Ephrions kleiner Bruder Nicolo saß mit schmollendem Mund auf seinem Bett und weigerte sich, das rote Hemd anzuziehen, das die Mutter für ihn herausgesucht hatte.
«Ich hasse dieses Hemd», war seine schlichte Begründung.
«Ich sehe furchtbar darin aus. Und alle Kinder werden mich auslachen, wenn ich dieses Hemd trage.»
«Unsinn», sagte Ephrion. «Rot steht dir ausgezeichnet. Erinnerst du dich an Seth? Der Junge von nebenan? Der mit den Segelohren? Der hat nur Rot getragen. Und der muss es ja wissen. Denn es ist gar nicht einfach, eine Farbe zu finden, die zu Segelohren passt, das sage ich dir. Aber Rot passt eben zu allem. Rot ist die Farbe für Jungen in deinem Alter.»
«Das sagst du nur, damit ich es anziehe», sagte der Neunjährige und verschränkte demonstrativ die Arme.
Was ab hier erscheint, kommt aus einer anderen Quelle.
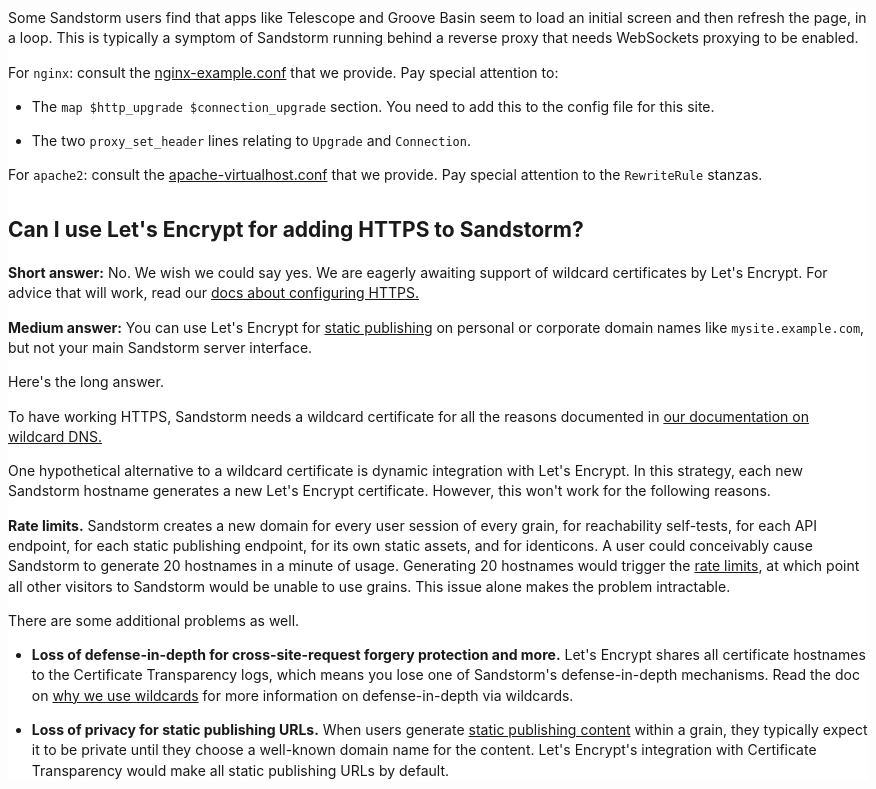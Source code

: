 Some Sandstorm users find that apps like Telescope and Groove Basin seem to load an initial screen
and then refresh the page, in a loop. This is typically a symptom of Sandstorm running behind a
reverse proxy that needs WebSockets proxying to be enabled.

For `nginx`: consult the
[nginx-example.conf](https://github.com/sandstorm-io/sandstorm/blob/master/docs/administering/sample-config/nginx-example.conf)
that we provide. Pay special attention to:

- The `map $http_upgrade $connection_upgrade` section. You need to add this to the config
  file for this site.

- The two `proxy_set_header` lines relating to `Upgrade` and `Connection`.

For `apache2`: consult the
[apache-virtualhost.conf](https://github.com/sandstorm-io/sandstorm/blob/master/docs/administering/sample-config/apache-virtualhost.conf)
that we provide. Pay special attention to the `RewriteRule` stanzas.

## Can I use Let's Encrypt for adding HTTPS to Sandstorm?

**Short answer:** No. We wish we could say yes. We are eagerly awaiting support of wildcard
certificates by Let's Encrypt. For advice that will work, read our [docs about configuring
HTTPS.](ssl.md)

**Medium answer:** You can use Let's Encrypt for [static
publishing](../developing/web-publishing.md) on personal or corporate domain names like
`mysite.example.com`, but not your main Sandstorm server interface.

Here's the long answer.

To have working HTTPS, Sandstorm needs a wildcard certificate for all the reasons documented in [our
documentation on wildcard DNS.](wildcard.md)

One hypothetical alternative to a wildcard certificate is dynamic integration with Let's Encrypt.
In this strategy, each new Sandstorm hostname generates a new Let's Encrypt certificate. However,
this won't work for the following reasons.

**Rate limits.** Sandstorm creates a new domain for every user session of every grain, for
reachability self-tests, for each API endpoint, for each static publishing endpoint, for its own
static assets, and for identicons. A user could conceivably cause Sandstorm to generate 20 hostnames
in a minute of usage. Generating 20 hostnames would trigger the [rate
limits](https://letsencrypt.org/docs/rate-limits/), at which point all other visitors to Sandstorm
would be unable to use grains. This issue alone makes the problem intractable.

There are some additional problems as well.

- **Loss of defense-in-depth for cross-site-request forgery protection and more.** Let's Encrypt
  shares all certificate hostnames to the Certificate Transparency logs, which means you lose one of
  Sandstorm's defense-in-depth mechanisms. Read the doc on [why we use wildcards](wildcard.md) for
  more information on defense-in-depth via wildcards.

- **Loss of privacy for static publishing URLs.** When users generate [static publishing
  content](../developing/web-publishing.md) within a grain, they typically expect it to be private
  until they choose a well-known domain name for the content. Let's Encrypt's integration with
  Certificate Transparency would make all static publishing URLs by default.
«Im Gegenteil», verkündete Ephrion und zog wichtigtuerisch die Augenbrauen hoch. «Wenn ich so ein tolles rotes Hemd hätte, würde ich es sofort anziehen, das kannst du mir glauben.» Er redete hastig, wie er es immer tat, und unterstrich seine Worte mit leidenschaftlichen Gebärden. Wenn Ephrion etwas beherrschte, dann war es reden – manchmal sehr zum Leidwesen der Zuhörenden. Wenn er erst einmal loslegte, war er nicht mehr zu bremsen. Hätte es ein Limit an Worten gegeben, die man täglich verbrauchen durfte, wäre sein Vorrat spätestens nachmittags aufgebraucht gewesen.
Das Zweite, in dem Ephrion Meister war, war Essen. Er liebte es, zu essen, und war auch dementsprechend wohlbeleibt. Die Kinder in der Schule spotteten oft über ihn, außer Ansgar, sein bester Freund, der ebenfalls einiges an Gewicht auf die Waage brachte und dadurch auch ein Außenseiter war, genauso wie Ephrion.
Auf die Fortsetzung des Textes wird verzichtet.